The Fifty Shades trilogy made its author E L JAMES a multimillionaire – and inspired British women to rediscover their sexuality. Elizabeth Day meets the queen of the sex scene

‘As a middle-aged woman, I am invisible. and I love that’

A few years ago, Erika Leonard called up her local car dealership. She was not in the market for a new vehicle. Instead, she had a specific purpose in mind. She introduced herself as a romantic novelist to the man in sales and said she needed to know the answer to a particularly urgent question.

‘I said, “Could you have sex in the front of an Audi R8?” Because I’d never been in one. And he said, “Absolutely not. No, you can’t do that.” And I thought, “Oh. OK.”’

Curiosity sated, Erika put down the phone and returned to her laptop in her West London study. She tried removing the sex scene between her protagonist Christian Grey and his romantic conquest Anastasia Steele that took place in his glossy black Audi R8. But it didn’t quite work. Erika wasn’t satisfied. She knew her readers wouldn’t be either. She wanted that sex scene in the book. So Erika took matters into her own hands. A few days later, she went to the West London Audi garage in person, ‘and there was a beautiful black R8 on display and I said, “Can I just get in the car?” So I sat in it and said, “You could totally have sex in here. There’s enough room.” Then I went back and rewrote it.’
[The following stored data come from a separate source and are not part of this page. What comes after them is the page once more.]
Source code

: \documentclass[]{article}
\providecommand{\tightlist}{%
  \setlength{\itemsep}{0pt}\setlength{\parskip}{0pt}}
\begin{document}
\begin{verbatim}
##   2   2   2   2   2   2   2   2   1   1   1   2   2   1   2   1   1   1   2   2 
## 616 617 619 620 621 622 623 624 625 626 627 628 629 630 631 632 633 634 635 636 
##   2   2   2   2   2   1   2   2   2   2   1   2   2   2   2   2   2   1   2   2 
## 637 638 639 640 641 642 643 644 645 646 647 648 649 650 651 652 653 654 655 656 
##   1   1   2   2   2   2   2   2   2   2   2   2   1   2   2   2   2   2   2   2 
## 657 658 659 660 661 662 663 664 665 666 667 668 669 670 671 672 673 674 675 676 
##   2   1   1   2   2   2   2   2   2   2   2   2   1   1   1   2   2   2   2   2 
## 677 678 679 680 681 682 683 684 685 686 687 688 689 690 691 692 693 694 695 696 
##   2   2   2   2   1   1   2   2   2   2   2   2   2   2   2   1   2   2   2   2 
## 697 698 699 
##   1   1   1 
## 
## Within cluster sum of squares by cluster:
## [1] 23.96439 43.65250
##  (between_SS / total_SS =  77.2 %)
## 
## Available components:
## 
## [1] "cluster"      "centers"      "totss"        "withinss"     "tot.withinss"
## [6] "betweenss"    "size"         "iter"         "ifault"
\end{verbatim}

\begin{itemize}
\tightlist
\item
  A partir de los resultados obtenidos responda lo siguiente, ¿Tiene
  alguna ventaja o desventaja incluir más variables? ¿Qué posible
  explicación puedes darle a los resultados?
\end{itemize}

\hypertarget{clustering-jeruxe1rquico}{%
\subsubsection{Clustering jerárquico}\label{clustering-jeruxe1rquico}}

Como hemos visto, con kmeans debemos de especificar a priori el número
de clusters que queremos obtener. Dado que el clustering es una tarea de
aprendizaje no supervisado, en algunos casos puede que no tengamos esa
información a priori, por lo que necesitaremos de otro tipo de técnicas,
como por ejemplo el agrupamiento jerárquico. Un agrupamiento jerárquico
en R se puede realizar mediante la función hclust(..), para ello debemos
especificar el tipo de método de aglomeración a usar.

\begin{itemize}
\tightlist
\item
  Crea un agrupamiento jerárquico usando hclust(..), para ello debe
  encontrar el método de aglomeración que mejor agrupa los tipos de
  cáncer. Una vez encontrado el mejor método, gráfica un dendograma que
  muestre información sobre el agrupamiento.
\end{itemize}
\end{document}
That book, complete with sex scene in the leather-upholstered front of an Audi R8, was Fifty Shades Freed. It was the final instalment in an erotic fiction trilogy that had started with Fifty Shades of Grey, which became a literary sensation when it was published in 2011. It began as Twilight fan fiction – Erika had loved the teen vampire movies so much that she had taken to her laptop to bash out erotic encounters with fictional characters and she soon discovered that she had a talent for it. She was working three days a week in TV production at the time but, disillusioned with her day job, she decided to pour all her fantasies on to the keyboard.

Fifty Shades of Grey

Fifty Shades of Grey

‘I got to the stage where I had two teenage boys and a husband who were just doing their own things,’ she says now. ‘And I was slogging away working in telly. I thought, “Is this it?” and I suddenly found this passion.’

Fifty Shades was originally self-published. It struck a chord with women around the world, many of whom took advantage of the new ebook reader trend to lose themselves in breathless renditions of kinky sex without anyone on the morning commute being any the wiser. Soon broadsheet newspapers were publishing articles entitled ‘Why Does Fifty Shades of Grey Turn British Women On?’ and various academics were wheeled out to talk earnestly about how Erika (under the pen name E L James) had made it permissible for women to indulge their sexual imaginations without shame.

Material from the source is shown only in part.